• _Records for the exercise_:
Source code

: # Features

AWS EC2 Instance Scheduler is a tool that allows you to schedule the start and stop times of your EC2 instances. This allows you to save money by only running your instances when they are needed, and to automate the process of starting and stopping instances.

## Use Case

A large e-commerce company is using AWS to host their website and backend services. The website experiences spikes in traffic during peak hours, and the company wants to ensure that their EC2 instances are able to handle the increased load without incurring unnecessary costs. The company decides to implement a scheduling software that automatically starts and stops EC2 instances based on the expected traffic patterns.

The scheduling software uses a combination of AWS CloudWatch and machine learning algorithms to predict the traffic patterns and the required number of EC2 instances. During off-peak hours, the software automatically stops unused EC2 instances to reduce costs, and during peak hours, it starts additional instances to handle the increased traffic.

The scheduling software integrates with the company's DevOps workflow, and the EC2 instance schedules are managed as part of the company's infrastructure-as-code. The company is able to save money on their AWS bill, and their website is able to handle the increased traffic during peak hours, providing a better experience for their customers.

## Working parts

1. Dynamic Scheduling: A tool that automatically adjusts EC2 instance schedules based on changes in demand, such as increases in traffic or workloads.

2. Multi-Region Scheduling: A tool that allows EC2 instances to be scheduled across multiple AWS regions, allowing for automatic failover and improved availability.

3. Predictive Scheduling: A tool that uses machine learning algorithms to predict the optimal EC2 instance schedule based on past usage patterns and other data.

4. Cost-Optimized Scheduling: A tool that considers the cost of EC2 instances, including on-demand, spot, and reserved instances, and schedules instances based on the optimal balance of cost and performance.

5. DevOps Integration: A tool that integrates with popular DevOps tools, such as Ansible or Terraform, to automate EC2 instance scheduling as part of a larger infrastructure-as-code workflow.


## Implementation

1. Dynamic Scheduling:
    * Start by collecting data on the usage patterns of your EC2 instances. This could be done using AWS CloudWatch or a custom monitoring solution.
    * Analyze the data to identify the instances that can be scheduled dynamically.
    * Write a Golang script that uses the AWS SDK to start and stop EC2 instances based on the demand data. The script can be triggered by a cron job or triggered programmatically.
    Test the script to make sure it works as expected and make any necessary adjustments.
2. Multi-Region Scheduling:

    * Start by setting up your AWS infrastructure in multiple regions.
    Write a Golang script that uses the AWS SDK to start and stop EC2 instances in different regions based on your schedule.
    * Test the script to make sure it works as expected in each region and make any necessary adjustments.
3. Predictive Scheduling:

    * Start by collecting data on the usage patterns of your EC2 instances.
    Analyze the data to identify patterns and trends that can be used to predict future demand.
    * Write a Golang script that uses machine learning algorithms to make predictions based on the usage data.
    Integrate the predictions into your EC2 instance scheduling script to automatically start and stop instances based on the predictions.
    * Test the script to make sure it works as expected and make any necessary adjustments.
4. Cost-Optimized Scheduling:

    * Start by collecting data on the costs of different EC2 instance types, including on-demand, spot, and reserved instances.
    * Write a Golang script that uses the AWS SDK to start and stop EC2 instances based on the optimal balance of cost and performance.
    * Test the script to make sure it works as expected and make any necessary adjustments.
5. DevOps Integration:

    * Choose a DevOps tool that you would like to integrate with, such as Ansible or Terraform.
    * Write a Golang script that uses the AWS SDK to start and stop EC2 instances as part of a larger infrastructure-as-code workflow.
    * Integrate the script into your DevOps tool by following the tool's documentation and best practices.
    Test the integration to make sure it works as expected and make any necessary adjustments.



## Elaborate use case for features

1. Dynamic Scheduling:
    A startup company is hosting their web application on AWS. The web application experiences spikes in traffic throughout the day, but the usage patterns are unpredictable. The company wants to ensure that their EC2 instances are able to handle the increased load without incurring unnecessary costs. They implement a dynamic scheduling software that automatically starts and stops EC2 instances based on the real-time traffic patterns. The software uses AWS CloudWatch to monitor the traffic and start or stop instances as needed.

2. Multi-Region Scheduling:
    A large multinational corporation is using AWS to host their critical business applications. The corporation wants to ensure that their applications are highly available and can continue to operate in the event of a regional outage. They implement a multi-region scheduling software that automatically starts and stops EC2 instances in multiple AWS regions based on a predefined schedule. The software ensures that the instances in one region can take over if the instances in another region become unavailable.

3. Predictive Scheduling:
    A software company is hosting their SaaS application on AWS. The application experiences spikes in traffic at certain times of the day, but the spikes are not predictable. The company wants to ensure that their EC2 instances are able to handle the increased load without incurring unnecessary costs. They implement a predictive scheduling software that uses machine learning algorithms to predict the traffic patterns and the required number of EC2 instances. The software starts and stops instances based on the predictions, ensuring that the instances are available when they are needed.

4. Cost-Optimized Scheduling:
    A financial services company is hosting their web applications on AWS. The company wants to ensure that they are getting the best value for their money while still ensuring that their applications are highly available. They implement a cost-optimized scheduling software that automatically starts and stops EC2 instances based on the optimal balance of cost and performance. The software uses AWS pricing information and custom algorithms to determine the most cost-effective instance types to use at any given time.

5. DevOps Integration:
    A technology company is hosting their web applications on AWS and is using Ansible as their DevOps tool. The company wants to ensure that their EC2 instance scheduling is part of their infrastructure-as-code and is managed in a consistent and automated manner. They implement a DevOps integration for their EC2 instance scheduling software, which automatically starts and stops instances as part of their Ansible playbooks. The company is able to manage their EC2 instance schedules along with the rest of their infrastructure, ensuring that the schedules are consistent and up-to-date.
---
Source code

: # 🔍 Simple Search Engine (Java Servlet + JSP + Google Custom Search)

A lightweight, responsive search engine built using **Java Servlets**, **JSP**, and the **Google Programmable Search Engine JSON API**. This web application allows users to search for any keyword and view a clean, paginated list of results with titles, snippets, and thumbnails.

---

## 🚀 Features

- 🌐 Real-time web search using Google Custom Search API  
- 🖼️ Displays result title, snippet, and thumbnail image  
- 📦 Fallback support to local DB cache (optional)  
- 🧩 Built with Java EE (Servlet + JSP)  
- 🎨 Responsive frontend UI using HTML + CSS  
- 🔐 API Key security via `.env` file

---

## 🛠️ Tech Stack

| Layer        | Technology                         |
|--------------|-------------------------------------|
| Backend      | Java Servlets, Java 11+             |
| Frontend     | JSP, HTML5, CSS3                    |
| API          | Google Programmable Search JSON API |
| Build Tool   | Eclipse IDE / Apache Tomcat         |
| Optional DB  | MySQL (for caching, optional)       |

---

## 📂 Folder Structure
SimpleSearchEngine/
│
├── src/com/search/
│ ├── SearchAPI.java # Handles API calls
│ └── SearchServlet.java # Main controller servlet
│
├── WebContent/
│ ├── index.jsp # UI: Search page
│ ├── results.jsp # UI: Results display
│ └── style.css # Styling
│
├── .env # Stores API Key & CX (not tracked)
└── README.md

• _Problem details_:
Retype the records above, but only those lines that fall between the line containing "A lightweight, responsive" and the line containing "- 🌐 Real-time", with both of those lines included, exactly as written.

• _Task answer_:
A lightweight, responsive search engine built using **Java Servlets**, **JSP**, and the **Google Programmable Search Engine JSON API**. This web application allows users to search for any keyword and view a clean, paginated list of results with titles, snippets, and thumbnails.

---

## 🚀 Features

- 🌐 Real-time web search using Google Custom Search API  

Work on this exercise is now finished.